Ингмар Бергман
Речь по случаю присуждения премии Эразма
Потребность творчества всегда ощущалась мной как голод. Я не без удовольствия констатировал его в себе, но никогда за всю сознательную жизнь не задавался вопросом, откуда он возник и почему так настойчиво требует удовлетворения. Теперь, в последние годы, когда голод стал ослабевать, превращаясь уже в нечто иное, наступило, по-видимому, самое время выяснить причины моей «творческой деятельности».
Одно из ранних воспоминаний моего детства – попытки показать другим, чего я могу добиться: успехи в рисовании, игра мячом в стенку, первые минуты, которые я смог продержаться на воде.
Я помню, как сильно стремился привлечь внимание взрослых, демонстрируя перед ними эти доказательства моего присутствия в чувственном мире. Но что бы я ни делал, мне все казалось, что внимания мне уделяют мало. Поэтому, исчерпав все реальные возможности, я начал фантазировать, развлекая своих сверстников неслыханными историями о моих тайных подвигах. Я лгал, как бы заклиная действительность, но моя магическая ложь беспомощно разбивалась о трезвый скепсис окружающего мира. В конце концов я вынужден был отказаться от общения и замкнулся в себе.

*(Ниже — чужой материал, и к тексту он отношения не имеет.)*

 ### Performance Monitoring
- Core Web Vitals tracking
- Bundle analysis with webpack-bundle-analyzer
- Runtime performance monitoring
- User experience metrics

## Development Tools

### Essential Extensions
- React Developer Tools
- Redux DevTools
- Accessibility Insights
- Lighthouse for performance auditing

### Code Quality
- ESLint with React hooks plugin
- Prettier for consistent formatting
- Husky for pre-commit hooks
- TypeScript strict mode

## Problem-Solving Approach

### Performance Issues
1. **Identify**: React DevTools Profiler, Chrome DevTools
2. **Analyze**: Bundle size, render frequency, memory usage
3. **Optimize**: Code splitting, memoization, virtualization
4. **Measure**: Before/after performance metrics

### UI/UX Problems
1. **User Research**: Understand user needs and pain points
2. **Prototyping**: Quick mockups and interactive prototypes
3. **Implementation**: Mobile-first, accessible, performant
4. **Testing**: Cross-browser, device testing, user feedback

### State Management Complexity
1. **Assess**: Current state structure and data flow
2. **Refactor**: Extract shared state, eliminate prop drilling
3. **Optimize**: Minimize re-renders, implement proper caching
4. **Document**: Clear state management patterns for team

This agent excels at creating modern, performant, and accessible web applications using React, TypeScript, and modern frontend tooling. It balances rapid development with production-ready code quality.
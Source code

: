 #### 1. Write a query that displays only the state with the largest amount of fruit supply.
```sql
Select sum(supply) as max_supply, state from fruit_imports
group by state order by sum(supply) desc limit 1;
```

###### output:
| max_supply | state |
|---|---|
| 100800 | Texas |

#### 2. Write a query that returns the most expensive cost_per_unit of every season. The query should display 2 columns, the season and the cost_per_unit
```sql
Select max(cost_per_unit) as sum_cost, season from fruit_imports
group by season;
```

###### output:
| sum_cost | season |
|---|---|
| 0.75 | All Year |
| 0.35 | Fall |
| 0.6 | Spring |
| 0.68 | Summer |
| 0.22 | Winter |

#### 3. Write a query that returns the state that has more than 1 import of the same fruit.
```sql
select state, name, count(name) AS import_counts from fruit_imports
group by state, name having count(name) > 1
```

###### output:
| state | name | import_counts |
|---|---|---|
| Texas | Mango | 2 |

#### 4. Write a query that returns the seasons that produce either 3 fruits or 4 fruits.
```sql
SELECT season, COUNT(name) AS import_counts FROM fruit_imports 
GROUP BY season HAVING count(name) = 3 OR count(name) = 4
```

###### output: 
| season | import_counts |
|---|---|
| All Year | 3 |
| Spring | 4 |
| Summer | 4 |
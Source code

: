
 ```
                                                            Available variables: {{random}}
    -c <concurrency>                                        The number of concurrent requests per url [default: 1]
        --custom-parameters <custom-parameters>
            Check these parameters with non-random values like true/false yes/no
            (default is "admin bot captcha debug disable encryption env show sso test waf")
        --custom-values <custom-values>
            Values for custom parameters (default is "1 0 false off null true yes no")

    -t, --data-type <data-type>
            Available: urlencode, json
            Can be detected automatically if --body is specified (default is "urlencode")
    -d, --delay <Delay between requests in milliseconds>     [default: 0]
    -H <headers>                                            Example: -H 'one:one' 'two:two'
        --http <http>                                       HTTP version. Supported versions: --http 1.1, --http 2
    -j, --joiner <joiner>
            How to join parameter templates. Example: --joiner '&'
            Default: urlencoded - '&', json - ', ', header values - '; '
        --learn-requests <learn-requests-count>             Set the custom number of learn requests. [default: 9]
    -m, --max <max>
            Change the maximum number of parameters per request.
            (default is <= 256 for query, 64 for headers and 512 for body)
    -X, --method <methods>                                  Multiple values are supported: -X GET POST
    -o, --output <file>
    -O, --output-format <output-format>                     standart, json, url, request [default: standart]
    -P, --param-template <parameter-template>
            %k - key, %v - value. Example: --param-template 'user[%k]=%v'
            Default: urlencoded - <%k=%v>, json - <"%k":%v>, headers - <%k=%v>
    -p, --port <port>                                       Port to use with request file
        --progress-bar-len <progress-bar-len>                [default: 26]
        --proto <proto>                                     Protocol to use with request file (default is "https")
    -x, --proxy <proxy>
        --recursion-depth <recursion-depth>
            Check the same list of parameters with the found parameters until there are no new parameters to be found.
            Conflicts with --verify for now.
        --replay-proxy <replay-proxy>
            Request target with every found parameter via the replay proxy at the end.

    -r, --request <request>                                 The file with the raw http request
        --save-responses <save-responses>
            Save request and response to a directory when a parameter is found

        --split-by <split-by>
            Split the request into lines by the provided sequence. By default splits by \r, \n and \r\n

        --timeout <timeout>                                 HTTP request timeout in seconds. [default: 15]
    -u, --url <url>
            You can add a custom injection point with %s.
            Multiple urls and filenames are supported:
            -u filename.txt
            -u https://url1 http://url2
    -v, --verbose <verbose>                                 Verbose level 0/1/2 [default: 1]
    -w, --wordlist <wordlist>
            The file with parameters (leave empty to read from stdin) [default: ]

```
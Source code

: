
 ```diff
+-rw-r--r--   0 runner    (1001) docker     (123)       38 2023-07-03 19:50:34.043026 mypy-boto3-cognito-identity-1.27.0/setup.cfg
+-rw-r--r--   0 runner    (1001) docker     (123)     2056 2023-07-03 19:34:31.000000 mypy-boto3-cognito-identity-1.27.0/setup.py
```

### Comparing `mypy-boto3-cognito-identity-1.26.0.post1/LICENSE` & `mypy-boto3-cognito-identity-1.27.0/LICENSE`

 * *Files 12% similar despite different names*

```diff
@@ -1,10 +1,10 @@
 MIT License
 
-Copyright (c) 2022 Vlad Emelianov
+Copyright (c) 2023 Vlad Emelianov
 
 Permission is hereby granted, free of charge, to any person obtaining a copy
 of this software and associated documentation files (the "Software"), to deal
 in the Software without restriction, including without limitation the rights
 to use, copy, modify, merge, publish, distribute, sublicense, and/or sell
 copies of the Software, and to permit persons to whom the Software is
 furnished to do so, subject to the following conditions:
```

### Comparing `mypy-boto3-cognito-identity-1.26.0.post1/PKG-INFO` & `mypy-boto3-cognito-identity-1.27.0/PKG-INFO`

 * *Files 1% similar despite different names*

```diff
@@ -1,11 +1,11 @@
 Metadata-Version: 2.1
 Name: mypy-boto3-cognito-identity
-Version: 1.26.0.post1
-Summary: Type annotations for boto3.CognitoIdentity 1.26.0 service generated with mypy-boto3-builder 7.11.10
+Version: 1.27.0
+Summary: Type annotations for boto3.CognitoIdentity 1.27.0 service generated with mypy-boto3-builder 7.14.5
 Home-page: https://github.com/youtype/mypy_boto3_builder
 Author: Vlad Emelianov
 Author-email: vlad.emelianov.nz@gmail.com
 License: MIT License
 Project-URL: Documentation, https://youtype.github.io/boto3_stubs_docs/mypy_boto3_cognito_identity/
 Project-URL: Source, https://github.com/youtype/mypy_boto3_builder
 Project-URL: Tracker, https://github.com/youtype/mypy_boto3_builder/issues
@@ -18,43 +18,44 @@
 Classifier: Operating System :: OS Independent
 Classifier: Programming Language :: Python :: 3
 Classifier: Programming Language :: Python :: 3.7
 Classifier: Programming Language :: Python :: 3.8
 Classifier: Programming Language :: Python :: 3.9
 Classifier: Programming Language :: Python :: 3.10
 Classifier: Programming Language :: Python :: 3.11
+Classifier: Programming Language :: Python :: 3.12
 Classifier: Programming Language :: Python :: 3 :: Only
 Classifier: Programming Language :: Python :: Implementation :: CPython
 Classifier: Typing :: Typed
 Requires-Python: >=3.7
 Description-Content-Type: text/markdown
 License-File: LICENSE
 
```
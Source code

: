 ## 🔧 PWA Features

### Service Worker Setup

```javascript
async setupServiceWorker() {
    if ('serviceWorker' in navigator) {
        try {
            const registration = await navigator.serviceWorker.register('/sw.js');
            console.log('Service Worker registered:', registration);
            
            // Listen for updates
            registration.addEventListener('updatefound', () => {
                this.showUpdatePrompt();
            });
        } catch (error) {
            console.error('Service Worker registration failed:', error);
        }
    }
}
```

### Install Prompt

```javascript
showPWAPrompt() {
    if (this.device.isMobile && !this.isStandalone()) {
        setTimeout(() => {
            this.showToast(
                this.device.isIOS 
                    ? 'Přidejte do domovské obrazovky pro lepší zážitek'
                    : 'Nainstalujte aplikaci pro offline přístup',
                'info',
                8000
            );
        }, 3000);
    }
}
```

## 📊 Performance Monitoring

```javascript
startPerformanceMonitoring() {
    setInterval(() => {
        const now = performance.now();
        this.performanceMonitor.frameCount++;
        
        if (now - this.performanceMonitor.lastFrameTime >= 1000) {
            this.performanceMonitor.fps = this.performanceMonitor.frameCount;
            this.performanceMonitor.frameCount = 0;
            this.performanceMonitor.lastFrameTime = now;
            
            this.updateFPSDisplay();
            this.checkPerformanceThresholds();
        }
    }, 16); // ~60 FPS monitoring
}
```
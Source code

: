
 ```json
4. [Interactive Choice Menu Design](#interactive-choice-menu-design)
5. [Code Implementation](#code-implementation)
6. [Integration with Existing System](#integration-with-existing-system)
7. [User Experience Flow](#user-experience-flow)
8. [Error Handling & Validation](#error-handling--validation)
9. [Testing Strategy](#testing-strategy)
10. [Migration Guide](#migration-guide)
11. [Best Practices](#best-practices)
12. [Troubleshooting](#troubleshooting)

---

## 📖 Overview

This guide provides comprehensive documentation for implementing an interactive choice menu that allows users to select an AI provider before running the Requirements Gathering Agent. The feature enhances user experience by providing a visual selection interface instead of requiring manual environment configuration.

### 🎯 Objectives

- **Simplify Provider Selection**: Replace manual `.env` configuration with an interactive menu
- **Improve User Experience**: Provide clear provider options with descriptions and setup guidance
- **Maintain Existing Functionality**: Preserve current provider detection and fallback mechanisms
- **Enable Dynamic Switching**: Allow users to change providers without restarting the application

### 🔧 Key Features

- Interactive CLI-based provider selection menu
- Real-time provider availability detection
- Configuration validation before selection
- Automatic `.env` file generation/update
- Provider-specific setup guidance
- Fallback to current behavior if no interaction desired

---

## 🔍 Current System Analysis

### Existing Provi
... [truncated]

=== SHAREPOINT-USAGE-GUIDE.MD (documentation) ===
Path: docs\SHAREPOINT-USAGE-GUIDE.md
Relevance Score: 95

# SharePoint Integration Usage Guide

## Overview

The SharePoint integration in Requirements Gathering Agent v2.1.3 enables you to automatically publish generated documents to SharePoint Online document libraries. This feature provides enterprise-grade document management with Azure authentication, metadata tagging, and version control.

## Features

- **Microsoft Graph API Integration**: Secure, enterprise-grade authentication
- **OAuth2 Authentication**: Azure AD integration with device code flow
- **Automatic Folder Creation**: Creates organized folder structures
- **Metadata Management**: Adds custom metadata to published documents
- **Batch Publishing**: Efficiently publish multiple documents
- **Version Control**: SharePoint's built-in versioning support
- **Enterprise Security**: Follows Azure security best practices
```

Так ищущий отклика, обуреваемый фантазиями ребенок довольно быстро превратился в ранимого, хитрого и недоверчивого мечтателя.
Но мечтатель может быть художником только в своих мечтах.
Потребность же высказаться, найти сочувствие, жить в тепле человеческого общения оставалась. И она становилась тем настоятельнее, чем теснее смыкалось вокруг меня кольцо одиночества.
Конечно же, теперь ясно, что моим средством выражения стало кино. Кино стало моим языком, я научился объясняться с другими, не прибегая к словам, запаса которых мне не хватало, не прибегая к музыке, над которой я был не властен, обходясь без живописи, оставлявшей меня равнодушным. Я внезапно обрел возможность общения с окружающим миром в буквальном смысле «душа в душу» на языке, почти неподвластном контролю разума.
С жадностью изголодавшегося ребенка я набросился на это средство коммуникации и почти двадцать лет неутомимо, чуть ли не в припадке какой-то ярости передавал другим свои сны, впечатления, фантазии, приступы сумасшествия, неврозы, судороги веры и неверия, наконец, чистую ложь.
И я никак не мог насытить свой голод. Деньги, известность и успех были ошеломляющие, но я относился к ним, в общем, трезво – просто как к плодам моей деятельности. Сказанным я не хочу умалить того, что, возможно, сделал. Думаю, мой труд был и, вероятно, остается небессмысленным. Но вот что устраивает меня еще больше – я вижу теперь прошлое в новом, менее романтическом свете. Искусством можно заниматься и для собственного удовольствия. В этом тоже есть смысл. Для самого художника.Таким образом, положение мое представляется теперь менее сложным, менее интересным и, главное, менее славным.
Если уж быть откровенным до конца, я считаю, что искусство (и не только киноискусство) потеряло свой смысл. Литература, живопись, музыка, кино и театр, как некие диковинные животные, порождают и выкармливают сами себя. Возникают и распадаются все новые их мутации, новые комбинации, вся эта деятельность, движение, на посторонний взгляд, кипучи, нервны, энергичны – посмотрите только на наших художников, на то, как они в великом творческом горении создают для себя и своей все более рассеянной публики образы мира столь суверенные, что они ничего, как кажется, не говорят ни нашему уму, ни сердцу. В немногих имеющихся на земле заповедниках художников наказывают, а к искусствам относятся настолько серьезно, что считают необходимым душить и направлять их. А ведь искусство по своей природе – свободно, бесстыдно и безответственно, как я уже говорил, движение его интенсивно, почти лихорадочно, оно смахивает, пожалуй, на змеиную кожу, в которой снуют муравьи. Змея давно не опасна, она мертва, выедена, лишена яда, но ее оболочка, заполненная хлопотливой активностью, все еще шевелится.